En novembre 2017, l’État islamique est en pleine déroute. L’organisation terroriste évacue en urgence ses membres de Abou Kamal, la dernière grande ville syrienne qu’elle contrôle encore à l’époque. Un groupe de femmes françaises et leurs enfants sont exfiltrés. Elles montent toutes dans un minibus. Une fois au bord de l’Euphrate, enveloppées de noir, le visage entièrement caché sous un voile, des sacs remplis de vêtements à la main, les veuves des terroristes du 13 novembre montent dans une barque avec leurs 5 enfants. Une fois de l’autre côté, une première bombe les prend pour cible. Une deuxième pulvérise le véhicule qui devait les transporter ensuite. D’autres françaises sont à quelques mètres d’elles. L’une d’elles, Anissa*, se souvient très bien de cette scène : « On venait à peine de s’installer dans notre barge quand on a entendu un bruit de bombardement. Des hommes nous ont dit de sortir vite du bateau. On a juste eu le temps de se réfugier plus loin et il y a eu un autre gros boum. Au loin, je voyais juste un véhicule en feu. »
Les trois veuves sont mortes sur le coup avec leurs cinq enfants. « Je ne sais pas si elles étaient visées » poursuit Anissa via Whatsapp. « Mais, il est possible qu’il y ait eu une taupe qui savait que ces femmes partaient d’Abou Kamal », ajoute la Française toujours détenue dans un camp au Nord-Est de la Syrie.
Un huis clos pour les veuves de « grands martyrs »
Mossoul, Irak.
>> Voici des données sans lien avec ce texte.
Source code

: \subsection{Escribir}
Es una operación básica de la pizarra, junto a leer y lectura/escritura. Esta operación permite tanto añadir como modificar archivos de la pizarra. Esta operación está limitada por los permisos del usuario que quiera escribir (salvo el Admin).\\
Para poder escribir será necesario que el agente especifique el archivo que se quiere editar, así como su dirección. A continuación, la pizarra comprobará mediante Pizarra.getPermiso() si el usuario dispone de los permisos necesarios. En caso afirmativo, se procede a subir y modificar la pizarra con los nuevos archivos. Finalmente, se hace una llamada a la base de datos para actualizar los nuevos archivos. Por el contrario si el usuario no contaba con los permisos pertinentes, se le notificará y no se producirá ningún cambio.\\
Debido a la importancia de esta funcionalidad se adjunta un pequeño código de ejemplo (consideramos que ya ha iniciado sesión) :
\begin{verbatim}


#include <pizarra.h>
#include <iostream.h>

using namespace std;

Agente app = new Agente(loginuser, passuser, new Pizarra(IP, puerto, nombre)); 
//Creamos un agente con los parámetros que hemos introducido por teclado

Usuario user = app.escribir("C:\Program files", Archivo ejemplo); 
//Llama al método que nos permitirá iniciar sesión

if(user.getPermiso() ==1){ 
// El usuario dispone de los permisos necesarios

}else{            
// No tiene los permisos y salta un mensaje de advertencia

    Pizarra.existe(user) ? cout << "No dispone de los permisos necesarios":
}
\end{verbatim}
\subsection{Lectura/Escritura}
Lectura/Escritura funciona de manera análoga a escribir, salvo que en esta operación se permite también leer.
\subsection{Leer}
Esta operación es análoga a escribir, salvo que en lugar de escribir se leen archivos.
Septembre 2015. Nous sommes quelques semaines avant les attentats du 13 novembre, plusieurs Françaises sont réunies par Daech dans une très belle maison de la ville millénaire, devenue capitale irakienne de l’organisation terroriste. Elles ont toutes un même point commun : leurs époux ont été envoyés en Europe pour commettre des massacres. Il y a donc les épouses de Fouad Mohamad Aggad, d’Ismaël Mostefai, de Chakib Akrouh mais aussi la très jeune compagne de Samy Amimour. Elle s’appelle Kahina E, elle a tout juste 18 ans. Elle est enceinte de huit mois. À partir de cet instant, ces quatre femmes vont être intégralement prises en charge par les hommes de Daech et coupées des autres membres de l’organisation terroriste.
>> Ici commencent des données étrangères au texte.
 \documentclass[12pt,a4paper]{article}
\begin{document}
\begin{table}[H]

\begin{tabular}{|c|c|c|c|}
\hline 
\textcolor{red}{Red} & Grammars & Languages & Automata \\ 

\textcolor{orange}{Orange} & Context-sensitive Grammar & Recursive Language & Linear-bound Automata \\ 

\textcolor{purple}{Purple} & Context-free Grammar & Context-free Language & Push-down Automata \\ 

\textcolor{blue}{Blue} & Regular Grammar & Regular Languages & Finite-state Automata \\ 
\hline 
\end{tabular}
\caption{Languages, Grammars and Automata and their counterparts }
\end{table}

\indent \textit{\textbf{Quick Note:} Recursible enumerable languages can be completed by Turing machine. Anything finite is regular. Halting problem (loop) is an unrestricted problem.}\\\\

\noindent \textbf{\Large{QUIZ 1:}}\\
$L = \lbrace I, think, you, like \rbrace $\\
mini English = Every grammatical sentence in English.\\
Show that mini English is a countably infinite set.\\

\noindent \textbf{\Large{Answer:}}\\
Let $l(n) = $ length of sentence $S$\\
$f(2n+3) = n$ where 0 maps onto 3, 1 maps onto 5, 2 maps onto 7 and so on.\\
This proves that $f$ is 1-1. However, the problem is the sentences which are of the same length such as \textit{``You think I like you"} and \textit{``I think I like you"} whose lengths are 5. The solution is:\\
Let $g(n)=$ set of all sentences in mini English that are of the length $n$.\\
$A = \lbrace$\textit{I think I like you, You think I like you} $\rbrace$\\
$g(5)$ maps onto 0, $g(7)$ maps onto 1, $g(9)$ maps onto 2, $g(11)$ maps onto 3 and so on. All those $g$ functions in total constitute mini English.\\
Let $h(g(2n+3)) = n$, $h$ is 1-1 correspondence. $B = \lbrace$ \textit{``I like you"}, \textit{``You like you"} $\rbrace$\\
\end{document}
Le 14 novembre 2015, ces Françaises accèdent au rang de veuves de « grands martyrs », de « combattants » qui ont accompli aux yeux de Daech une importante mission. Une fierté pour elles. Le 16 novembre 2015, Kahina E. écrit un mail à un ancien professeur de son lycée : « J’étais au courant depuis le début », assure la jeune épouse de Samy Amimour, elle poursuit : « j’ai encouragé mon mari à partir pour terroriser le peuple français qui a tant de sang sur les mains (…) J’envie tellement mon mari, j’aurais tellement aimé être avec lui pour sauter aussi. » Un mail glaçant transmis par l’ancien professeur aux services de police.
La jeune femme rompt le pacte scellé avec les autres veuves et se remarie avec un djihadiste tunisien. C’est ce qui lui sauvera la vie
Après les attaques de Paris, les quatre femmes font un pacte : ne pas se remarier et ainsi porter à jamais le deuil. Les visites dans les différentes maisons où elles vont vivre sont très contrôlées. « J’ai pu les voir quelquefois, elles avaient une façon de vivre quasi militaire, et s’interdisaient de pleurer leurs maris. Dans leur maison, ça sentait la javel », nous raconte Samira, une Française qui a vécu plusieurs années au sein de Daech. Lors de notre entretien, la jeune femme se souvient également des mots de la veuve de Ismaël Mostefai lorsqu’elles évoquent ensemble la vidéo de revendication des attentats. À la fin de cet enregistrement, l’homme égorge un civil syrien avec son couteau. Le seul commentaire de Khadija D. sa veuve surprend Samira : « Elle était si fière de dire qu’il jeûnait ce jour-là, et que c’est pour cela qu’il a les lèvres très sèches sur les images. » Pas un mot sur la violence de cette vidéo.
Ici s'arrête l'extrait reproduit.